LVSL : Au fondement de toutes ces activités, les algorithmes reposent essentiellement sur une approche positiviste du monde où tout est classable, identifiable et mesurable. En mettant en lumière le travail des tâcherons du numérique qui trient et jugent en support des algorithmes, ne révélez-vous pas l’insuffisance de cette vision positiviste ?
A. Casilli : J’ai, si l’on veut, une approche un peu plus « irrationnaliste » du tissu social. Je pense que la mise en données est une entreprise qui a une longue histoire : elle puise ses racines dans le positivisme historique à la fin du XVIIIe siècle, début XIXe, au niveau de la création d’une attitude positiviste et en même temps des ancêtres de ce qu’on appelle aujourd’hui les intelligences artificielles. Dans le nouveau livre sur lequel je travaille, je m’intéresse aux origines du travail du clic, par exemple le fait qu’en France et dans d’autres pays d’Europe, on avait créé à cette époque des ateliers de calcul dans lesquels des centaines de personnes, souvent pas des mathématiciens du tout, des personnes qui avaient d’autres formations (des ouvriers, des instituteurs ou institutrices souvent), qui calculaient un peu tout : des tables trigonométriques pour le cadastre de Paris, les positions du Soleil pour l’observatoire de Greenwich, etc. On pourrait l’interpréter comme une mise en chiffres du réel, mais celle-ci est d’un type particulier car il ne s’agit pas seulement d’une quantification faite par le biais des grandes institutions statistiques étatiques : recensements, mesures, etc. Ce ne sont pas des géomètres ou des statisticiens qui ont opéré cette mise en donnée du monde, ce sont souvent des personnes dont on n’a pas conservé le nom ou les coordonnées, qui ont calculé pendant des années et des années des entités mathématiques qui ont été nécessaires pour créer un type particulier de machines, par exemple les machines à calculer ou pour observer certains phénomènes astronomiques, des machines balistiques pour l’armement, etc. Ce fut un grand élan de mise en données qui ne fut pas seulement de la quantification, mais une manière de créer de la connaissance précalculée qui est ensuite utilisée pour produire des machines qui calculent.

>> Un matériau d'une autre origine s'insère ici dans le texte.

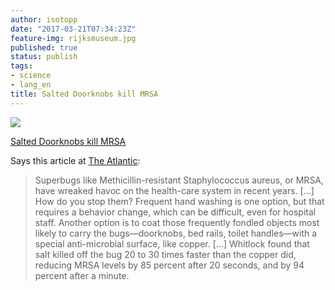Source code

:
 ```yaml
---
author: isotopp
date: "2017-03-21T07:34:23Z"
feature-img: rijksmuseum.jpg
published: true
status: publish
tags:
- science
- lang_en
title: Salted Doorknobs kill MRSA
---
```

[![](https://blog.koehntopp.info/uploads/2017/03/salty-300x225.jpg)](https://www.theatlantic.com/health/archive/2017/03/salt-vs-superbugs/518427/)

[Salted Doorknobs kill MRSA](https://www.theatlantic.com/health/archive/2017/03/salt-vs-superbugs/518427/)

Says this article at [The Atlantic](https://www.theatlantic.com/health/archive/2017/03/salt-vs-superbugs/518427/):
> Superbugs like Methicillin-resistant Staphylococcus aureus, or MRSA, have
> wreaked havoc on the health-care system in recent years. [...] How do you
> stop them? Frequent hand washing is one option, but that requires a
> behavior change, which can be difficult, even for hospital staff. Another
> option is to coat those frequently fondled objects most likely to carry
> the bugs—doorknobs, bed rails, toilet handles—with a special
> anti-microbial surface, like copper. [...] Whitlock found that salt killed
> off the bug 20 to 30 times faster than the copper did, reducing MRSA
> levels by 85 percent after 20 seconds, and by 94 percent after a minute.

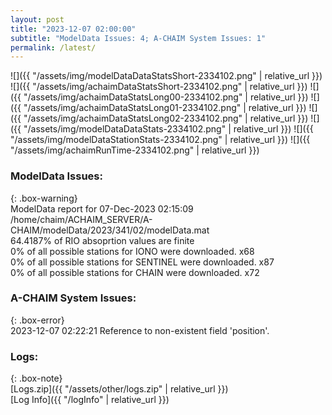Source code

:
```yaml
---
layout: post
title: "2023-12-07 02:00:00"
subtitle: "ModelData Issues: 4; A-CHAIM System Issues: 1"
permalink: /latest/
---
```


![]({{ "/assets/img/modelDataDataStatsShort-2334102.png" | relative_url }})
![]({{ "/assets/img/achaimDataStatsShort-2334102.png" | relative_url }})
![]({{ "/assets/img/achaimDataStatsLong00-2334102.png" | relative_url }})
![]({{ "/assets/img/achaimDataStatsLong01-2334102.png" | relative_url }})
![]({{ "/assets/img/achaimDataStatsLong02-2334102.png" | relative_url }})
![]({{ "/assets/img/modelDataDataStats-2334102.png" | relative_url }})
![]({{ "/assets/img/modelDataStationStats-2334102.png" | relative_url }})
![]({{ "/assets/img/achaimRunTime-2334102.png" | relative_url }})


### ModelData Issues:  
  
{: .box-warning}  
 ModelData report for 07-Dec-2023 02:15:09   
 /home/chaim/ACHAIM_SERVER/A-CHAIM/modelData/2023/341/02/modelData.mat   
 64.4187% of RIO absoprtion values are finite   
 0% of all possible stations for IONO were downloaded. x68   
 0% of all possible stations for SENTINEL were downloaded. x87   
 0% of all possible stations for CHAIN were downloaded. x72   
  
### A-CHAIM System Issues:  
  
{: .box-error}  
2023-12-07 02:22:21 Reference to non-existent field 'position'.  

### Logs:  
  
{: .box-note}  
[Logs.zip]({{ "/assets/other/logs.zip" | relative_url }})  
[Log Info]({{ "/logInfo" | relative_url }})  
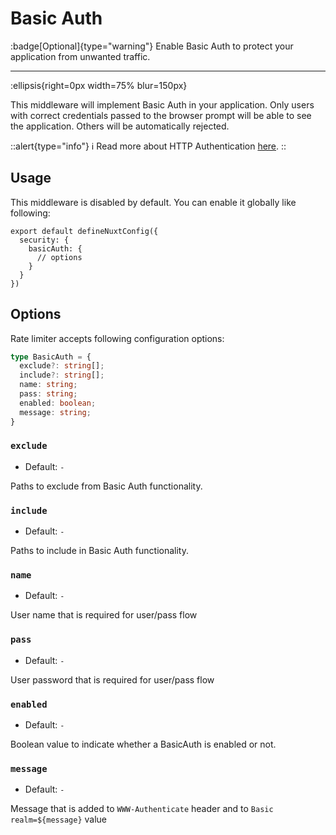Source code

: # Basic Auth

:badge[Optional]{type="warning"} Enable Basic Auth to protect your application from unwanted traffic.

---

:ellipsis{right=0px width=75% blur=150px}

This middleware will implement Basic Auth in your application. Only users with correct credentials passed to the browser prompt will be able to see the application. Others will be automatically rejected.

::alert{type="info"}
ℹ Read more about HTTP Authentication [here](https://developer.mozilla.org/en-US/docs/Web/HTTP/Authentication#basic_authentication_scheme).
::

## Usage

This middleware is disabled by default. You can enable it globally like following:

```js{}[nuxt.config.ts]
export default defineNuxtConfig({
  security: {
    basicAuth: {
      // options
    }
  }
})
```

## Options

Rate limiter accepts following configuration options:

```ts
type BasicAuth = {
  exclude?: string[];
  include?: string[];
  name: string;
  pass: string;
  enabled: boolean;
  message: string;
}
```

### `exclude`

- Default: `-`

Paths to exclude from Basic Auth functionality.

### `include`

- Default: `-`

Paths to include in Basic Auth functionality.

### `name`

- Default: `-`

User name that is required for user/pass flow

### `pass`

- Default: `-`

User password that is required for user/pass flow

### `enabled`

- Default: `-`

Boolean value to indicate whether a BasicAuth is enabled or not.

### `message`

- Default: `-`

Message that is added to `WWW-Authenticate` header and to `Basic realm=${message}` value
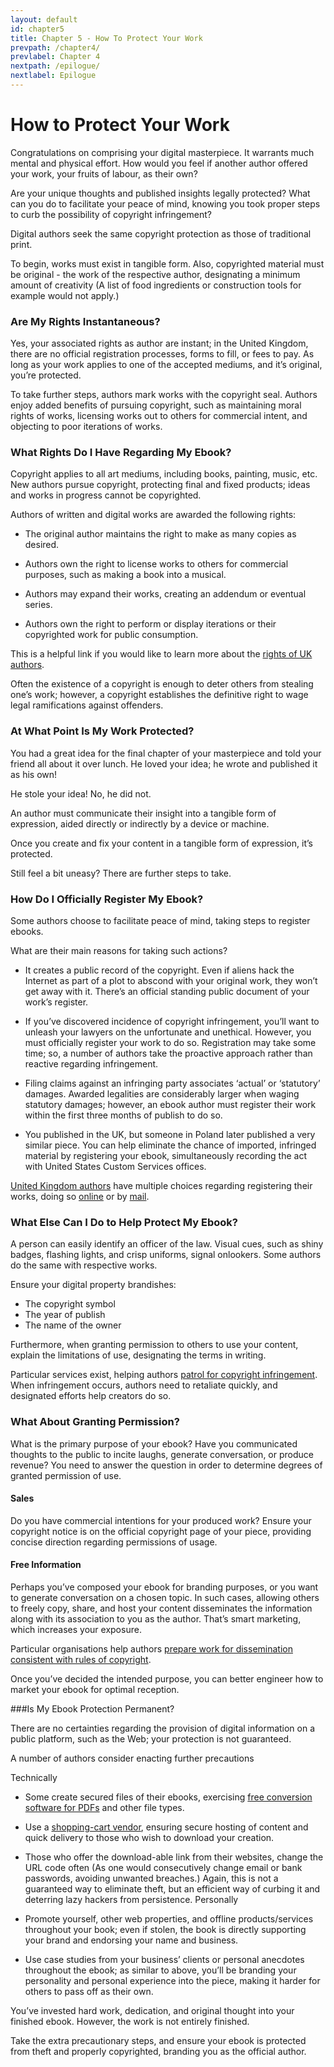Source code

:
 ```yaml
---
layout: default
id: chapter5
title: Chapter 5 - How To Protect Your Work
prevpath: /chapter4/
prevlabel: Chapter 4
nextpath: /epilogue/
nextlabel: Epilogue
---
```


# How to Protect Your Work

Congratulations on comprising your digital masterpiece.  It warrants much mental and physical effort.  How would you feel if another author offered your work, your fruits of labour, as their own?

Are your unique thoughts and published insights legally protected?  What can you do to facilitate your peace of mind, knowing you took proper steps to curb the possibility of copyright infringement?

Digital authors seek the same copyright protection as those of traditional print.  

To begin, works must exist in tangible form.  Also, copyrighted material must be original - the work of the respective author, designating a minimum amount of creativity (A list of food ingredients or construction tools for example would not apply.)

### Are My Rights Instantaneous?
Yes, your associated rights as author are instant; in the United Kingdom, there are no official registration processes, forms to fill, or fees to pay.  As long as your work applies to one of the accepted mediums, and it’s original, you’re protected.

To take further steps, authors mark works with the copyright seal.  Authors enjoy added benefits of pursuing copyright, such as maintaining moral rights of works, licensing works out to others for commercial intent, and objecting to poor iterations of works.

### What Rights Do I Have Regarding My Ebook?

Copyright applies to all art mediums, including books, painting, music, etc.  New authors pursue copyright, protecting final and fixed products; ideas and works in progress cannot be copyrighted.  

Authors of written and digital works are awarded the following rights:
* The original author maintains the right to make as many copies as desired.

* Authors own the right to license works to others for commercial purposes, such as making a book into a musical.

* Authors may expand their works, creating an addendum or eventual series.

* Authors own the right to perform or display iterations or their copyrighted work for public consumption.

This is a helpful link if you would like to learn more about the <a href="http://www.wcauk.com/home.php?page_id=4">rights of UK authors</a>.  

Often the existence of a copyright is enough to deter others from stealing one’s work; however, a copyright establishes the definitive right to wage legal ramifications against offenders.

### At What Point Is My Work Protected?

You had a great idea for the final chapter of your masterpiece and told your friend all about it over lunch.  He loved your idea; he wrote and published it as his own!

He stole your idea!  No, he did not.

An author must communicate their insight into a tangible form of expression, aided directly or indirectly by a device or machine.

Once you create and fix your content in a tangible form of expression, it’s protected.

Still feel a bit uneasy?  There are further steps to take.

### How Do I Officially Register My Ebook?

Some authors choose to facilitate peace of mind, taking steps to register ebooks.  

What are their main reasons for taking such actions?

* It creates a public record of the copyright.  Even if aliens hack the Internet as part of a plot to abscond with your original work, they won’t get away with it.  There’s an official standing public document of your work’s register.

* If you’ve discovered incidence of copyright infringement, you’ll want to unleash your lawyers on the unfortunate and unethical.  However, you must officially register your work to do so.  Registration may take some time; so, a number of authors take the proactive approach rather than reactive regarding infringement.

* Filing claims against an infringing party associates ‘actual’ or ‘statutory’ damages.  Awarded legalities are considerably larger when waging statutory damages; however, an ebook author must register their work within the first three months of publish to do so.

*	You published in the UK, but someone in Poland later published a very similar piece.  You can help eliminate the chance of imported, infringed material by registering your ebook, simultaneously recording the act with United States Custom Services offices.

<a href="http://www.copyrightservice.co.uk/">United Kingdom authors</a> have multiple choices regarding registering their works, doing so <a href="https://secure.copyrightservice.co.uk/register/reg_online">online</a> or by <a href="https://secure.copyrightservice.co.uk/register/reg_postal">mail</a>.

### What Else Can I Do to Help Protect My Ebook?

A person can easily identify an officer of the law.  Visual cues, such as shiny badges, flashing lights, and crisp uniforms, signal onlookers.  Some authors do the same with respective works.

Ensure your digital property brandishes:
*	The copyright symbol
*	The year of publish
*	The name of the owner

Furthermore, when granting permission to others to use your content, explain the limitations of use, designating the terms in writing.

Particular services exist, helping authors <a href="http://www.whoishostingthis.com/dmca/">patrol for copyright infringement</a>.  When infringement occurs, authors need to retaliate quickly, and designated efforts help creators do so.

### What About Granting Permission?

What is the primary purpose of your ebook?  Have you communicated thoughts to the public to incite laughs, generate conversation, or produce revenue?  You need to answer the question in order to determine degrees of granted permission of use.

#### Sales
Do you have commercial intentions for your produced work?  Ensure your copyright notice is on the official copyright page of your piece, providing concise direction regarding permissions of usage.

#### Free Information
Perhaps you’ve composed your ebook for branding purposes, or you want to generate conversation on a chosen topic.  In such cases, allowing others to freely copy, share, and host your content disseminates the information along with its association to you as the author.  That’s smart marketing, which increases your exposure.

Particular organisations help authors <a href="http://creativecommons.org/">prepare work for dissemination consistent with rules of copyright</a>.

Once you’ve decided the intended purpose, you can better engineer how to market your ebook for optimal reception.

###Is My Ebook Protection Permanent?

There are no certainties regarding the provision of digital information on a public platform, such as the Web; your protection is not guaranteed.

A number of authors consider enacting further precautions

Technically
*	Some create secured files of their ebooks, exercising <a href="http://pdf995.com/">free conversion software for PDFs</a> and other file types.

*	Use a <a href="http://www.e-junkie.com/">shopping-cart vendor</a>, ensuring secure hosting of content and quick delivery to those who wish to download your creation.

*	Those who offer the download-able link from their websites, change the URL code often (As one would consecutively change email or bank passwords, avoiding unwanted breaches.)  Again, this is not a guaranteed way to eliminate theft, but an efficient way of curbing it and deterring lazy hackers from persistence.
Personally
*	Promote yourself, other web properties, and offline products/services throughout your book; even if stolen, the book is directly supporting your brand and endorsing your name and business.

*	Use case studies from your business’ clients or personal anecdotes throughout the ebook; as similar to above, you’ll be branding your personality and personal experience into the piece, making it harder for others to pass off as their own.

You’ve invested hard work, dedication, and original thought into your finished ebook.  However, the work is not entirely finished.  

Take the extra precautionary steps, and ensure your ebook is protected from theft and properly copyrighted, branding you as the official author.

C’est le même principe que celui des intelligences artificielles d’aujourd’hui. ChatGPT s’appelle « GPT » parce que le « P » signifie « pretrained », tout ce que la machine sait faire a été précalculé par des êtres humains. On voit là réapparaître ce type de positivisme un peu particulier parce que ce n’est pas un positivisme de grands idéaux, de grands systèmes, mais un positivisme de la microdonnée, de la microtâche, du microtravail, quelque chose de beaucoup plus terre à terre et de beaucoup plus intéressé à un résultat économique assez immédiat. Si l’on veut, malgré les grands discours de colonisation de l’espace et de réforme de l’esprit humain par certains milliardaires de la Silicon Valley, on est en face de personnes qui cherchent à gratter un peu d’argent pour arriver à la fin du mois, même du côté des milliardaires.